The film revolves around Daniel McGowan, a former member of the ELF who was arrested on December, 2005, along with thirteen others, in connection with a series of arsons in Oregon.  If a Tree Falls shows the present state of McGowan as he wades through his trial, struggling with house arrest, plea-bargains and impending sentence—life plus 335 years—while he does his best to lead a normal life by spending time with his family and getting married.

If a Tree Falls is not a call to arms through radical means, nor is it a condemnation of the ELF’s actions. It is an exploration and exposition of why a middle-class Brooklyn native with a police officer father and a college degree would resort to black bandannas and gasoline in the name of mother nature.  Starting from the beginning of Eugene Oregon’s environmental struggle, we are shown archival footage of quashed rallies and protests that become increasingly hard to watch as young activists are pepper sprayed and beaten by police, while their pleas fall on Uncle Sam’s deaf ears.

Radical action springs from these futile efforts, and the documentary goes great lengths to show the birth and dramatic decline of the ELF cell. First hand accounts and sparse animation dramatically detail midnight missions that result in fiery destruction of an SUV dealership, a tree farm and a wild horse slaughterhouse, amongst other buildings. Following this, the prosecutor and a smug detective explain their method of how they successfully arrest McGowan and his cohorts, by using one of their own against them.

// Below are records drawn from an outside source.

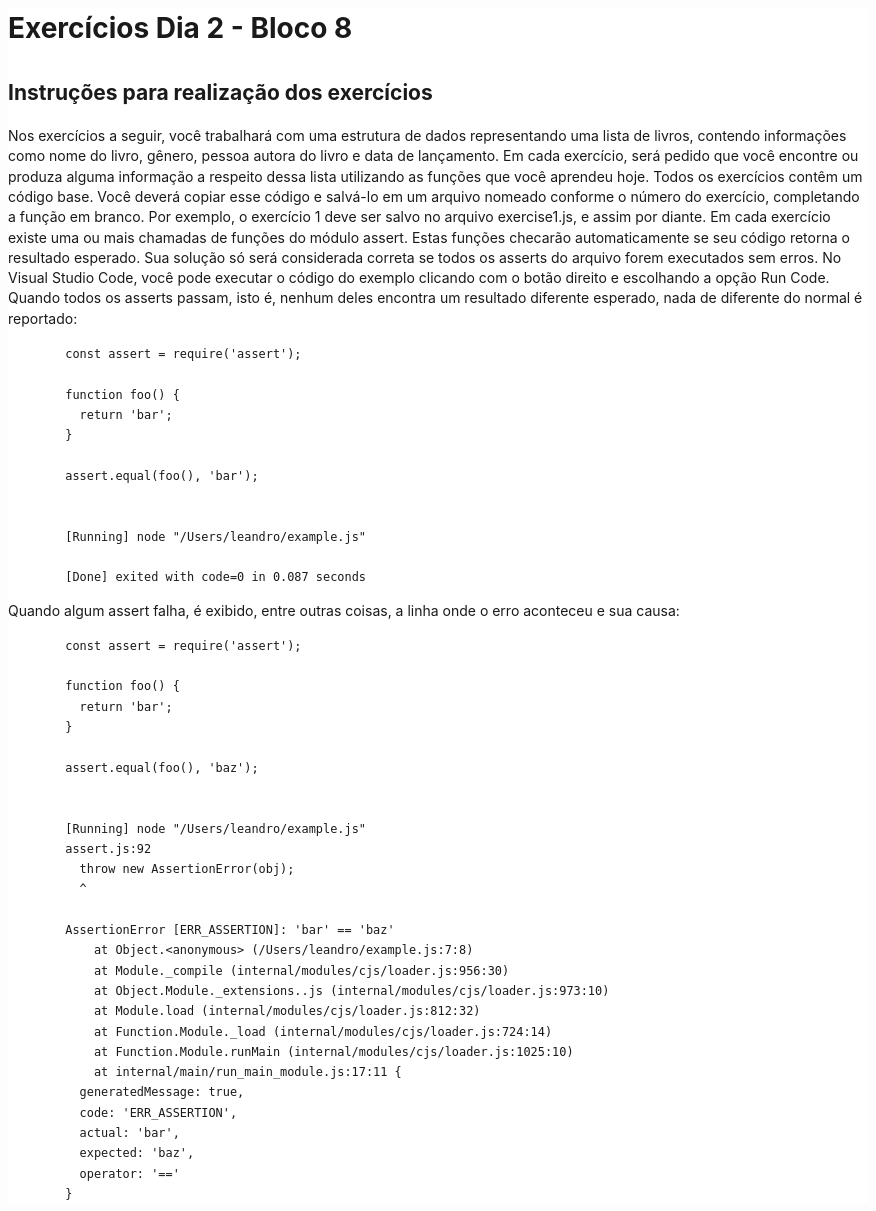 # Exercícios Dia 2 - Bloco 8

## Instruções para realização dos exercícios

Nos exercícios a seguir, você trabalhará com uma estrutura de dados representando uma lista de livros, contendo informações como nome do livro, gênero, pessoa autora do livro e data de lançamento.
Em cada exercício, será pedido que você encontre ou produza alguma informação a respeito dessa lista utilizando as funções que você aprendeu hoje. Todos os exercícios contêm um código base. Você deverá copiar esse código e salvá-lo em um arquivo nomeado conforme o número do exercício, completando a função em branco.
Por exemplo, o exercício 1 deve ser salvo no arquivo exercise1.js, e assim por diante. Em cada exercício existe uma ou mais chamadas de funções do módulo assert. Estas funções checarão automaticamente se seu código retorna o resultado esperado.
Sua solução só será considerada correta se todos os asserts do arquivo forem executados sem erros. No Visual Studio Code, você pode executar o código do exemplo clicando com o botão direito e escolhando a opção Run Code.
Quando todos os asserts passam, isto é, nenhum deles encontra um resultado diferente esperado, nada de diferente do normal é reportado:

			const assert = require('assert');

			function foo() {
			  return 'bar';
			}

			assert.equal(foo(), 'bar');
 
 
			[Running] node "/Users/leandro/example.js"

			[Done] exited with code=0 in 0.087 seconds
		
Quando algum assert falha, é exibido, entre outras coisas, a linha onde o erro aconteceu e sua causa:

			const assert = require('assert');

			function foo() {
			  return 'bar';
			}

			assert.equal(foo(), 'baz');


			[Running] node "/Users/leandro/example.js"
			assert.js:92
			  throw new AssertionError(obj);
			  ^

			AssertionError [ERR_ASSERTION]: 'bar' == 'baz'
			    at Object.<anonymous> (/Users/leandro/example.js:7:8)
			    at Module._compile (internal/modules/cjs/loader.js:956:30)
			    at Object.Module._extensions..js (internal/modules/cjs/loader.js:973:10)
			    at Module.load (internal/modules/cjs/loader.js:812:32)
			    at Function.Module._load (internal/modules/cjs/loader.js:724:14)
			    at Function.Module.runMain (internal/modules/cjs/loader.js:1025:10)
			    at internal/main/run_main_module.js:17:11 {
			  generatedMessage: true,
			  code: 'ERR_ASSERTION',
			  actual: 'bar',
			  expected: 'baz',
			  operator: '=='
			}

If A Tree Falls is more than a narrative; it is a prompt for important questions.  McGowan is regarded as a terrorist by the US court system, but in the post 9-11 world, the word carries greater weight than before.  McGowan admittedly destroyed private property, but did not take any lives, does this make him a terrorist? Should he be equated with Osama Bin Laden, and should the Earth Liberation Front be likened to Al Quaeda?

The documentary also blurs the line of what is right and what is wrong.  When the people we elect to serve our best interests continually side with those with fatter pockets, do we just sit back and concede to their will?  Is radical action ever justified, when words fail us? As one Oregon resident in the film boldly states when referring to the forests, “It’s not radical to save the last five percent.”